[Dataset entries]
◇ ◇ ◇ ◇ ◇ ◇ ◇

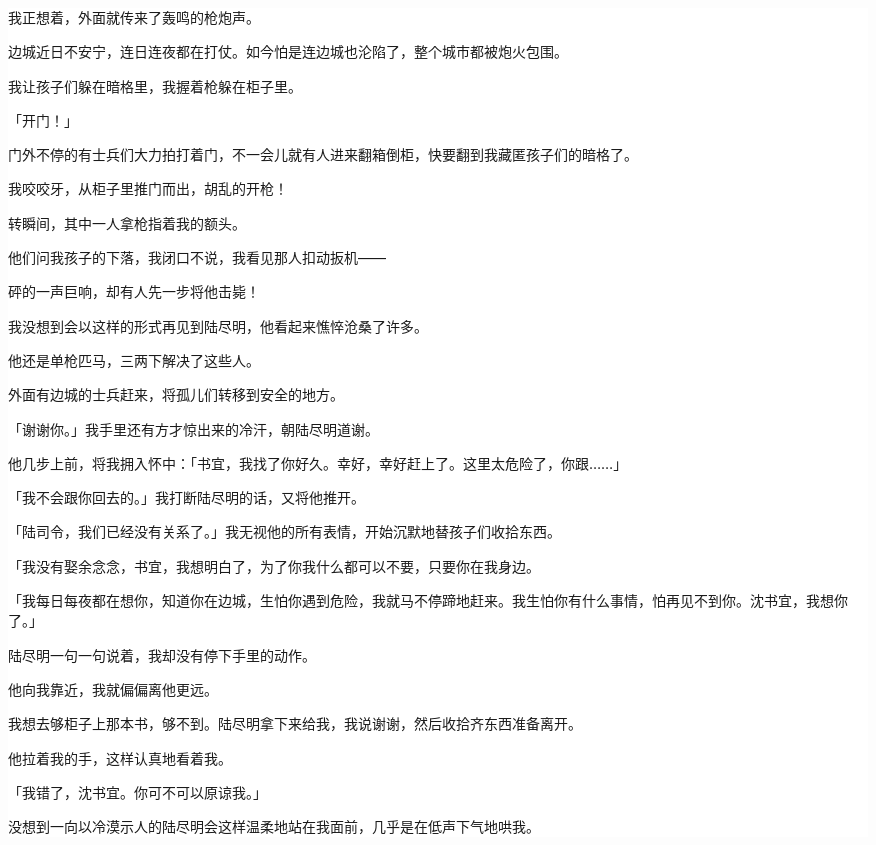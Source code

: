 
我正想着，外面就传来了轰鸣的枪炮声。


边城近日不安宁，连日连夜都在打仗。如今怕是连边城也沦陷了，整个城市都被炮火包围。


我让孩子们躲在暗格里，我握着枪躲在柜子里。


「开门！」


门外不停的有士兵们大力拍打着门，不一会儿就有人进来翻箱倒柜，快要翻到我藏匿孩子们的暗格了。


我咬咬牙，从柜子里推门而出，胡乱的开枪！


转瞬间，其中一人拿枪指着我的额头。


他们问我孩子的下落，我闭口不说，我看见那人扣动扳机——


砰的一声巨响，却有人先一步将他击毙！


我没想到会以这样的形式再见到陆尽明，他看起来憔悴沧桑了许多。


他还是单枪匹马，三两下解决了这些人。


外面有边城的士兵赶来，将孤儿们转移到安全的地方。


「谢谢你。」我手里还有方才惊出来的冷汗，朝陆尽明道谢。


他几步上前，将我拥入怀中：「书宜，我找了你好久。幸好，幸好赶上了。这里太危险了，你跟……」


「我不会跟你回去的。」我打断陆尽明的话，又将他推开。


「陆司令，我们已经没有关系了。」我无视他的所有表情，开始沉默地替孩子们收拾东西。


「我没有娶余念念，书宜，我想明白了，为了你我什么都可以不要，只要你在我身边。


「我每日每夜都在想你，知道你在边城，生怕你遇到危险，我就马不停蹄地赶来。我生怕你有什么事情，怕再见不到你。沈书宜，我想你了。」


陆尽明一句一句说着，我却没有停下手里的动作。


他向我靠近，我就偏偏离他更远。


我想去够柜子上那本书，够不到。陆尽明拿下来给我，我说谢谢，然后收拾齐东西准备离开。


他拉着我的手，这样认真地看着我。


「我错了，沈书宜。你可不可以原谅我。」


没想到一向以冷漠示人的陆尽明会这样温柔地站在我面前，几乎是在低声下气地哄我。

◇ ◇ ◇ ◇ ◇ ◇ ◇

> What you are asked to do
Set every entry down again word for word, but not the pictures.

> Answer area
Source code

: 
我正想着，外面就传来了轰鸣的枪炮声。


边城近日不安宁，连日连夜都在打仗。如今怕是连边城也沦陷了，整个城市都被炮火包围。


我让孩子们躲在暗格里，我握着枪躲在柜子里。


「开门！」


门外不停的有士兵们大力拍打着门，不一会儿就有人进来翻箱倒柜，快要翻到我藏匿孩子们的暗格了。


我咬咬牙，从柜子里推门而出，胡乱的开枪！


转瞬间，其中一人拿枪指着我的额头。


他们问我孩子的下落，我闭口不说，我看见那人扣动扳机——


砰的一声巨响，却有人先一步将他击毙！


我没想到会以这样的形式再见到陆尽明，他看起来憔悴沧桑了许多。


他还是单枪匹马，三两下解决了这些人。


外面有边城的士兵赶来，将孤儿们转移到安全的地方。


「谢谢你。」我手里还有方才惊出来的冷汗，朝陆尽明道谢。


他几步上前，将我拥入怀中：「书宜，我找了你好久。幸好，幸好赶上了。这里太危险了，你跟……」


「我不会跟你回去的。」我打断陆尽明的话，又将他推开。


「陆司令，我们已经没有关系了。」我无视他的所有表情，开始沉默地替孩子们收拾东西。


「我没有娶余念念，书宜，我想明白了，为了你我什么都可以不要，只要你在我身边。


「我每日每夜都在想你，知道你在边城，生怕你遇到危险，我就马不停蹄地赶来。我生怕你有什么事情，怕再见不到你。沈书宜，我想你了。」


陆尽明一句一句说着，我却没有停下手里的动作。


他向我靠近，我就偏偏离他更远。


我想去够柜子上那本书，够不到。陆尽明拿下来给我，我说谢谢，然后收拾齐东西准备离开。


他拉着我的手，这样认真地看着我。


「我错了，沈书宜。你可不可以原谅我。」


没想到一向以冷漠示人的陆尽明会这样温柔地站在我面前，几乎是在低声下气地哄我。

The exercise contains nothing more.